Neuer Wort Schatz II (17): Jan Skudlarek

Straßennamen

Jan Skudlarek

ausgang, zurück

Vorgestellt von Angela Sanmann

ausgang, zurück

grauberliner fensternächte, spaziergänge
in fleischwarmer luft & sporadisch
               auch landminen
im zinndunkel sie wachsen
     auf s-bahn-gleisen
          wie primeln & primzahlen, die
          es brüderlich zu teilen gilt.

schwer tragen wir an den macheten, mit denen sätze
            (ehemals endoparasiten)
zu verdaulichen happen gehackt werden
für so manches gegenüber
    & ab und zu bleibt wer zurück, ein sterbenswort;

     unsere seufzer sind ruinen
          in denen ein blindgewünschtes kind haust.
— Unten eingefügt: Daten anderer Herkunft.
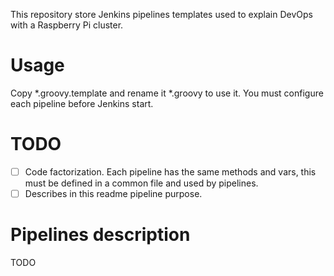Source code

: This repository store Jenkins pipelines templates used to explain DevOps with a Raspberry Pi cluster. 

# Usage
Copy *.groovy.template and rename it *.groovy to use it. You must configure each pipeline before Jenkins start.

# TODO
- [ ] Code factorization. Each pipeline has the same methods and vars, this must be defined in a common file and used by pipelines.
- [ ] Describes in this readme pipeline purpose.

# Pipelines description
TODO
beim spazieren der sekundenschlaf;
     er löst sich von den dächern
     & die schuhe versinken bis zum hals
          in seinem schlick – zurück

in meiner wohnung liegen wir
          aufeinander im kies
bett, geben uns straßennamen
                 beim vögeln.

„spaziergänge in fleischwarmer luft & sporadisch / auch landminen“: Keine verträumten Großstadtflaneure streifen hier durch die nächtliche Berliner Luft, sondern hellhörige Gedanken-Gänger, ständig auf der Hut vor unvorhersehbaren Zwischenfällen. Der Spießrutenlauf, den Jan Skudlarek für sie entwirft, führt sie an die Abgründe und Untiefen ihrer eigenen Sprache. Und endet in der ‚Auslaufzone’ des heimischen Liebeslagers.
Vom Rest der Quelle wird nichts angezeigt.